Aunque ahora su hijo está en tratamiento ambulatorio en un centro privado de Madrid -«está de baja, pero dice que cuando se cure del todo quiere ser terapeuta»-, Mercedes sabe que el camino es largo.
-¿Es cierto que un adicto lo es para toda la vida?
-A mí no me gusta definirlo así, igual que a una persona con cáncer no se le llama cancerígena -explica Sofía Cristo. -Yo soy una exadicta que lleva 11 años limpia. Y si vuelvo a recaer, entonces sí, volveré a ser adicta. Porque lo más difícil no es dejar las drogas, sino aprender a vivir sin ellas. Tienes que levantarte, hacer tu cama, poner una lavadora, trabajar... Un adicto tiene que aprender a hacer todo eso, que para la gente es muy sencillo, sin estar colocado. Yo, te lo juro por mi vida, jamás había pasado una aspiradora sin ir puesta».

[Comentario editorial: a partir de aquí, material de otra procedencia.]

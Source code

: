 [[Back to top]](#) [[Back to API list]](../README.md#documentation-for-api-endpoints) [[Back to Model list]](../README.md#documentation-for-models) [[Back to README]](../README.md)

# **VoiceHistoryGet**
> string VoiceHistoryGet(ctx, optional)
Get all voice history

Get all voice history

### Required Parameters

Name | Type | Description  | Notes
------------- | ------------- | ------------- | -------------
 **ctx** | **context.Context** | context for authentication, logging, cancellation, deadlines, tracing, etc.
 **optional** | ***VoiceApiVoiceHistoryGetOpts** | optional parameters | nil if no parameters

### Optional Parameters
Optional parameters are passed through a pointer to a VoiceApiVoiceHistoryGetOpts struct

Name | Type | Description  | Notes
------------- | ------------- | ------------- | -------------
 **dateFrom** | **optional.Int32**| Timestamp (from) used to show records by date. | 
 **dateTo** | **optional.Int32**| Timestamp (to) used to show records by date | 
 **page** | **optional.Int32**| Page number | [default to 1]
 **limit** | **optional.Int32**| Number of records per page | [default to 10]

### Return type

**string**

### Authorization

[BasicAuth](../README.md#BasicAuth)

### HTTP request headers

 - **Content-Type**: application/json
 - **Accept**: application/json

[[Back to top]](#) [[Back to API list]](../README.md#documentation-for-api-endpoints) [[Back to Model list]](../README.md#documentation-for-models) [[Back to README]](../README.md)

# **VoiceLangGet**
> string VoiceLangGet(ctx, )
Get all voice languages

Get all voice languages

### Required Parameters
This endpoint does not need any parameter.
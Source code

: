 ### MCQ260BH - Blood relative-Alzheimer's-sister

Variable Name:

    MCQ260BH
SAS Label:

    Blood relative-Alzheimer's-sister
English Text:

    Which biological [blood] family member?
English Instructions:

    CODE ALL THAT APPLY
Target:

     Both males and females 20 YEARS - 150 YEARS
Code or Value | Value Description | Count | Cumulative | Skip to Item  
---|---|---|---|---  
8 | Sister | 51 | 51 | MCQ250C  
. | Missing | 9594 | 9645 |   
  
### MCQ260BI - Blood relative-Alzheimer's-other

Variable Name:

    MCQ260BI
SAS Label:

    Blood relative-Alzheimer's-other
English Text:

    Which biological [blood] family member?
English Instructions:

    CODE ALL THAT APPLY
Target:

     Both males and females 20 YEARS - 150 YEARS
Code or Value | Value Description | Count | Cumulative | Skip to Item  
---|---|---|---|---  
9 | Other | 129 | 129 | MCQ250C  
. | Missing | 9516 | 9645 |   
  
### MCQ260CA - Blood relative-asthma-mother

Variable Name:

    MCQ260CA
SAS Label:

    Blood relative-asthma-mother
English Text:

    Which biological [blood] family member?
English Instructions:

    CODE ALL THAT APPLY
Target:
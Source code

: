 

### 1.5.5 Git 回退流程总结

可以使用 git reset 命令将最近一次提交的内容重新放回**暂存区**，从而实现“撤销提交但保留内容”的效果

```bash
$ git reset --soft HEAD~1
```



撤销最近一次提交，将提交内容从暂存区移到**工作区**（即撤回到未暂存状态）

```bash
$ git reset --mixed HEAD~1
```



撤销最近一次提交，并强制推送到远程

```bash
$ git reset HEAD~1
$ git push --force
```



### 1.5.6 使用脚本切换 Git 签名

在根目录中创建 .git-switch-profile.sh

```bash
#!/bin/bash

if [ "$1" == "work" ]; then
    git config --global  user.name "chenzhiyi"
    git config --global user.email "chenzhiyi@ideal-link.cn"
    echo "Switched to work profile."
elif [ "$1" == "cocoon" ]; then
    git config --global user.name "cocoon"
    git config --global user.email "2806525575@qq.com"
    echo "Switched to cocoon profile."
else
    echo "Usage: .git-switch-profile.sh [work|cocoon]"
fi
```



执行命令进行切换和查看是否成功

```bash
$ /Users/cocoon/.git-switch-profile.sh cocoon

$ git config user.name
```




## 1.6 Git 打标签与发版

Aunque cursó un Máster de Conductas Adictivas de Drogodependencia. Sofía quiere dejar claro que no es «una intrusa, ni terapeuta». Tan solo «alguien que se ha formado para poder acompañar a las familias, acompañarlas y ayudarles a ponerse en contacto con profesionales». Además de atender a gente por Instagram, Sofía cuenta con un canal de Youtube con la psicóloga Inés Bárcenas, Adictos y Neuróticos, donde comparte experiencias con diferentes invitados. Y es precisamente a través de Instagram donde Pablo (nombre ficticio), recurrió a ella desesperado. «Recuerdo perfectamente mi primera raya, con 17 años, en la discoteca Radical de Torrijos». «Luego fui dando bandazos aquí y allí, robando en una obra cualquier cosa para poder pagarme unos porros... Y veía que mis colegas se sacaban el carné, conseguían curro... Y yo me iba quedando atrás. Y cuando salía, no controlaba. Un día, con el bajón después de una fiesta, le escribí por Instagram: 'Estoy desesperado, ya no sé qué hacer'. Y me respondió: 'Esta noche pincho en tal discoteca de Madrid, ven a verme'. A mí me encanta la música tecno, y además la asocio al consumo. Cuando entré se estaba sonando mi canción favorita, Lover Why, y algo se me removió por dentro. Al verla salir de la cabina de DJ, nos dimos un abrazo y ahí rompí a llorar como un bebé. Me dijo: 'Cariño, tú estás enfermo y la única forma de curarte es ingresando en un centro. Confía en mí'. Yo pensaba: 'Joder, ¿meterme yo ahora en un sitio de yonquis? No será para tanto'. Pero noté algo en ella, en su forma de hablarme, de mirarme... y dije: 'Yo con esta tía voy a muerte'. E ingresé. Lo había intentado de todas las maneras. Yo creo en Dios, entre comillas, e incluso una vez entré llorando en una iglesia diciendo: 'Dios mío, ayúdame, sácame de aquí'».
Pablo está ahora en tratamiento ambulatorio, cuatro días por semana, en un centro privado que le cuesta 600 euros al mes. Y es que la Seguridad Social está masificada y los tratamientos, a menudo, no son personalizados. «Lo que más me costó asumir es que soy un enfermo, un enfermo crónico, y que no voy a poder tomarme una cerveza nunca más, porque sé que si lo hago la recaída está ahí. Al principio era: 'Pero,¿ni una caña?' Pues no. Ni una caña».
Sofía lo confirma, pero sabe que si hace bien el trabajo podrá entrar de nuevo en una discoteca, igual que ella ha logrado volver a pinchar. «Si ella ha sido capaz, y la tengo en un pedestal porque me ha salvado la vida, y sin ella yo no estaría aquí, yo también», dice Pablo. «Sueño cada día con con ese momento en la pista de baile, con la música a toda hostia, sin drogarme. Y voy a conseguirlo».